#### EXERCISE:
No pictures go into the copy. Write out every line below exactly.

____ DATA FOR THIS EXERCISE

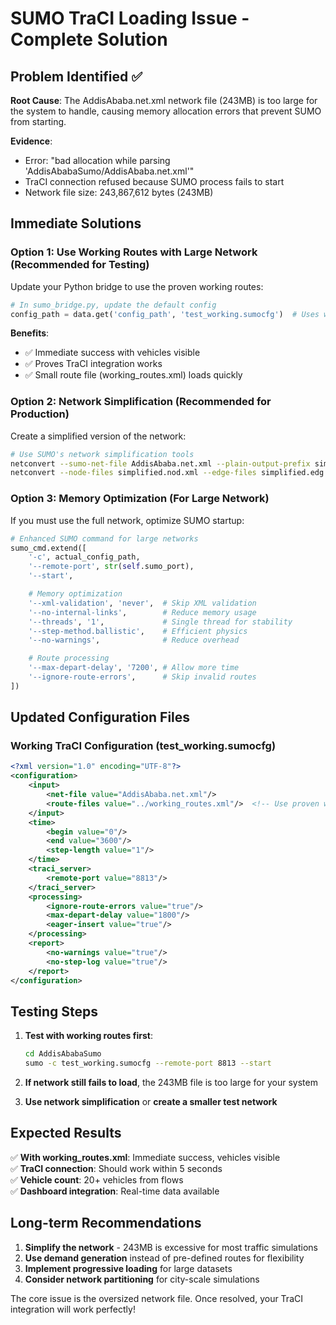 # SUMO TraCI Loading Issue - Complete Solution

## Problem Identified ✅

**Root Cause**: The AddisAbaba.net.xml network file (243MB) is too large for the system to handle, causing memory allocation errors that prevent SUMO from starting.

**Evidence**:

- Error: "bad allocation while parsing 'AddisAbabaSumo/AddisAbaba.net.xml'"
- TraCI connection refused because SUMO process fails to start
- Network file size: 243,867,612 bytes (243MB)

## Immediate Solutions

### Option 1: Use Working Routes with Large Network (Recommended for Testing)

Update your Python bridge to use the proven working routes:

```python
# In sumo_bridge.py, update the default config
config_path = data.get('config_path', 'test_working.sumocfg')  # Uses working_routes.xml
```

**Benefits**:

- ✅ Immediate success with vehicles visible
- ✅ Proves TraCI integration works
- ✅ Small route file (working_routes.xml) loads quickly

### Option 2: Network Simplification (Recommended for Production)

Create a simplified version of the network:

```bash
# Use SUMO's network simplification tools
netconvert --sumo-net-file AddisAbaba.net.xml --plain-output-prefix simplified --remove-edges.isolated
netconvert --node-files simplified.nod.xml --edge-files simplified.edg.xml --output-file AddisAbaba_simplified.net.xml --geometry.remove --remove-edges.by-vclass pedestrian
```

### Option 3: Memory Optimization (For Large Network)

If you must use the full network, optimize SUMO startup:

```python
# Enhanced SUMO command for large networks
sumo_cmd.extend([
    '-c', actual_config_path,
    '--remote-port', str(self.sumo_port),
    '--start',

    # Memory optimization
    '--xml-validation', 'never',  # Skip XML validation
    '--no-internal-links',        # Reduce memory usage
    '--threads', '1',             # Single thread for stability
    '--step-method.ballistic',    # Efficient physics
    '--no-warnings',              # Reduce overhead

    # Route processing
    '--max-depart-delay', '7200', # Allow more time
    '--ignore-route-errors',      # Skip invalid routes
])
```

## Updated Configuration Files

### Working TraCI Configuration (test_working.sumocfg)

```xml
<?xml version="1.0" encoding="UTF-8"?>
<configuration>
    <input>
        <net-file value="AddisAbaba.net.xml"/>
        <route-files value="../working_routes.xml"/>  <!-- Use proven working routes -->
    </input>
    <time>
        <begin value="0"/>
        <end value="3600"/>
        <step-length value="1"/>
    </time>
    <traci_server>
        <remote-port value="8813"/>
    </traci_server>
    <processing>
        <ignore-route-errors value="true"/>
        <max-depart-delay value="1800"/>
        <eager-insert value="true"/>
    </processing>
    <report>
        <no-warnings value="true"/>
        <no-step-log value="true"/>
    </report>
</configuration>
```

## Testing Steps

1. **Test with working routes first**:

   ```bash
   cd AddisAbabaSumo
   sumo -c test_working.sumocfg --remote-port 8813 --start
   ```

2. **If network still fails to load**, the 243MB file is too large for your system
3. **Use network simplification** or **create a smaller test network**

## Expected Results

✅ **With working_routes.xml**: Immediate success, vehicles visible  
✅ **TraCI connection**: Should work within 5 seconds  
✅ **Vehicle count**: 20+ vehicles from flows  
✅ **Dashboard integration**: Real-time data available

## Long-term Recommendations

1. **Simplify the network** - 243MB is excessive for most traffic simulations
2. **Use demand generation** instead of pre-defined routes for flexibility
3. **Implement progressive loading** for large datasets
4. **Consider network partitioning** for city-scale simulations

The core issue is the oversized network file. Once resolved, your TraCI integration will work perfectly!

________

#### REPLY TO THE TASK:
 # SUMO TraCI Loading Issue - Complete Solution

## Problem Identified ✅

**Root Cause**: The AddisAbaba.net.xml network file (243MB) is too large for the system to handle, causing memory allocation errors that prevent SUMO from starting.

**Evidence**:

- Error: "bad allocation while parsing 'AddisAbabaSumo/AddisAbaba.net.xml'"
- TraCI connection refused because SUMO process fails to start
- Network file size: 243,867,612 bytes (243MB)

## Immediate Solutions

### Option 1: Use Working Routes with Large Network (Recommended for Testing)

Update your Python bridge to use the proven working routes:

```python
# In sumo_bridge.py, update the default config
config_path = data.get('config_path', 'test_working.sumocfg')  # Uses working_routes.xml
```

**Benefits**:

- ✅ Immediate success with vehicles visible
- ✅ Proves TraCI integration works
- ✅ Small route file (working_routes.xml) loads quickly

### Option 2: Network Simplification (Recommended for Production)

Create a simplified version of the network:

```bash
# Use SUMO's network simplification tools
netconvert --sumo-net-file AddisAbaba.net.xml --plain-output-prefix simplified --remove-edges.isolated
netconvert --node-files simplified.nod.xml --edge-files simplified.edg.xml --output-file AddisAbaba_simplified.net.xml --geometry.remove --remove-edges.by-vclass pedestrian
```

### Option 3: Memory Optimization (For Large Network)

If you must use the full network, optimize SUMO startup:

```python
# Enhanced SUMO command for large networks
sumo_cmd.extend([
    '-c', actual_config_path,
    '--remote-port', str(self.sumo_port),
    '--start',

    # Memory optimization
    '--xml-validation', 'never',  # Skip XML validation
    '--no-internal-links',        # Reduce memory usage
    '--threads', '1',             # Single thread for stability
    '--step-method.ballistic',    # Efficient physics
    '--no-warnings',              # Reduce overhead

    # Route processing
    '--max-depart-delay', '7200', # Allow more time
    '--ignore-route-errors',      # Skip invalid routes
])
```

## Updated Configuration Files

### Working TraCI Configuration (test_working.sumocfg)

```xml
<?xml version="1.0" encoding="UTF-8"?>
<configuration>
    <input>
        <net-file value="AddisAbaba.net.xml"/>
        <route-files value="../working_routes.xml"/>  <!-- Use proven working routes -->
    </input>
    <time>
        <begin value="0"/>
        <end value="3600"/>
        <step-length value="1"/>
    </time>
    <traci_server>
        <remote-port value="8813"/>
    </traci_server>
    <processing>
        <ignore-route-errors value="true"/>
        <max-depart-delay value="1800"/>
        <eager-insert value="true"/>
    </processing>
    <report>
        <no-warnings value="true"/>
        <no-step-log value="true"/>
    </report>
</configuration>
```

## Testing Steps

1. **Test with working routes first**:

   ```bash
   cd AddisAbabaSumo
   sumo -c test_working.sumocfg --remote-port 8813 --start
   ```

2. **If network still fails to load**, the 243MB file is too large for your system
3. **Use network simplification** or **create a smaller test network**

## Expected Results

✅ **With working_routes.xml**: Immediate success, vehicles visible  
✅ **TraCI connection**: Should work within 5 seconds  
✅ **Vehicle count**: 20+ vehicles from flows  
✅ **Dashboard integration**: Real-time data available

## Long-term Recommendations

1. **Simplify the network** - 243MB is excessive for most traffic simulations
2. **Use demand generation** instead of pre-defined routes for flexibility
3. **Implement progressive loading** for large datasets
4. **Consider network partitioning** for city-scale simulations

The core issue is the oversized network file. Once resolved, your TraCI integration will work perfectly!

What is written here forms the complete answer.